When it comes to open source, we have to mention GitHub , the world's largest programming community and code hosting website . GitHub was founded in San Francisco, USA in 2008. It created a new way of development assistance where people can obtain massive free code resources on the website. Many good AI algorithms and projects can be found here, such as Google's TensorFlow, Microsoft's CNTK (Cognitive Toolkit), Meta's Torch, Caffe, Theano and other open source deep learning frameworks.

GitHub核心使用了Git技术,以前的版本控制系统都是运行在集中的版本控制服务器上,
而Git创新地把它变成了分布式。通过GitHub网站,我们只需要从任何公开的代码仓库中
克隆代码到自己账号下,就可以进行开发和编辑。我们也可将修改的代码给原作者发送
一个推送请求,原作者觉得代码改动没问题,就可直接把修改的代码合并到自己的原代码中,
这样实现了集体编程。

Open source dominates the technology ecosystem . For example, many people like to use Python to study AI algorithms. This is because many practical deep learning frameworks and machine learning software can run based on Python, such as TensorFlow, Scikit-learn, Keras, Theano, Caffe, etc. These open source software provide a good learning environment!

But there are also side effects - some people like to use it. Programming no longer starts from scratch, but directly copies the entire code from the Internet. Software companies begin to rely on encapsulation and fine-tuning of source code to claim independent research and development.

Although the software is open source, it is not the best choice for enterprises, because open source software cannot guarantee high availability and security , and its use is very risky for business . In addition, AI is different from other ordinary programs. It does not run well as long as it has software code. It also needs to rely on massive data, high-performance computing power, and many rounds of model training—so some more mature AIs may not be open source. Road, such as the popular natural language processing model GPT some time ago, when GPT-2 was released, OpenAI did not choose to disclose all the codes, but only a part of it. It believed that GPT-2 was too powerful, and there might be security risks if it was completely open source; GPT When the -3 model was released, OpenAI chose to invite testing in the form of an API interface and did not directly disclose the code in order to prevent the abuse of this technology .


Summarize

Although computers can already perform billions of operations per second, they still cannot meet the needs of human calculations!

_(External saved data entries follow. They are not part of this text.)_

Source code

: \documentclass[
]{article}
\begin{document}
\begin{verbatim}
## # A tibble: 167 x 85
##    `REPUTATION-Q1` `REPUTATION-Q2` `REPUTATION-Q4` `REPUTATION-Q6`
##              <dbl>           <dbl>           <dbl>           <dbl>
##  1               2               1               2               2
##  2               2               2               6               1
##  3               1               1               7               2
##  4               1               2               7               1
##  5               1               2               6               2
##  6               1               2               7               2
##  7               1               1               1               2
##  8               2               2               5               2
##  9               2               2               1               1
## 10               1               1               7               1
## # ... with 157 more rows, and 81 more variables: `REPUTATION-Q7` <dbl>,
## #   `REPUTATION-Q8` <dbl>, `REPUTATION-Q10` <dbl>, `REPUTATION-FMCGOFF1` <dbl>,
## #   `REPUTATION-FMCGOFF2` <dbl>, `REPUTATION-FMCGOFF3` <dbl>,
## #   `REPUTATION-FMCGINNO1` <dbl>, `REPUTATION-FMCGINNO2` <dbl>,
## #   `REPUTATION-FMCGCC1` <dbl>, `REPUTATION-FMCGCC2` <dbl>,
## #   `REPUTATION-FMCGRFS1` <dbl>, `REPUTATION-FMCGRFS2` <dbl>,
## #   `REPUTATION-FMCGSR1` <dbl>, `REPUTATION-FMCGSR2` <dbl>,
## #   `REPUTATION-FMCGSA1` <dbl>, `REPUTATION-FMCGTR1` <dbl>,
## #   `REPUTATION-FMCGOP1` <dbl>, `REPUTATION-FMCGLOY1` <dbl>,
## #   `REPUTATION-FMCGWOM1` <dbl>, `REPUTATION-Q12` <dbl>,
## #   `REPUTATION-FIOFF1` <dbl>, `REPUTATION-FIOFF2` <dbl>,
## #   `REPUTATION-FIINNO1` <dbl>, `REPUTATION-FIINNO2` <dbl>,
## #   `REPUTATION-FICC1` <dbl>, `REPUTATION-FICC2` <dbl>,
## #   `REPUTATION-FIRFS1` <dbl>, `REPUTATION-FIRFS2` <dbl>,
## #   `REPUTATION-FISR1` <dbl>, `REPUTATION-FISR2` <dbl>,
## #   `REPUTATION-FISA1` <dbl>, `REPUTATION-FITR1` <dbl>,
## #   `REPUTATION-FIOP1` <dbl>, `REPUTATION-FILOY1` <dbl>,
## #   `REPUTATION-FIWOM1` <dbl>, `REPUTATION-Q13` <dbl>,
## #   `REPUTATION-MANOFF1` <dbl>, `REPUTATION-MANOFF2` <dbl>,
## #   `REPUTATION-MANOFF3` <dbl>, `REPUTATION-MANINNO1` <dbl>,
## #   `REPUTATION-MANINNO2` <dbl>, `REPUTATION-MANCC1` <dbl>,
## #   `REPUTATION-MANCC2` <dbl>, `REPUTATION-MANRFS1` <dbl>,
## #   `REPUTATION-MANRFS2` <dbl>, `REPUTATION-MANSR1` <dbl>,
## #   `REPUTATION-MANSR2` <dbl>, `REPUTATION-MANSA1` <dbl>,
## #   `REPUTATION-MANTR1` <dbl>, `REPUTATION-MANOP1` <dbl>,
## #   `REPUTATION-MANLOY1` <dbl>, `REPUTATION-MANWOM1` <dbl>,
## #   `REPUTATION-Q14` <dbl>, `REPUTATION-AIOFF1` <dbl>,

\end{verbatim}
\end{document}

Although we can simulate more than 100 billion model parameters, this may not even be one ten thousandth compared to the neurons in the human brain!

Until today, we are far from having the computing power to reach the level of general AI, pursuing high-performance computing power, and understanding the direction that humans need to work hard!

  Highlights from the past:

[AI underlying logic] - Chapter 5 (Part 2): Clustering & dimensionality reduction & time series of machine learning algorithms

[AI underlying logic] - Chapter 3 (Part 2): Information exchange & information encryption and decryption & noise in information

[AI underlying logic] - Chapter 3 (Part 1): Data, information and knowledge & Shannon information theory & information entropy

[Machine Learning] - Continued: Convolutional Neural Network (CNN) and parameter training

[AI underlying logic] - Chapter 1&2: Statistics and probability theory & data "traps"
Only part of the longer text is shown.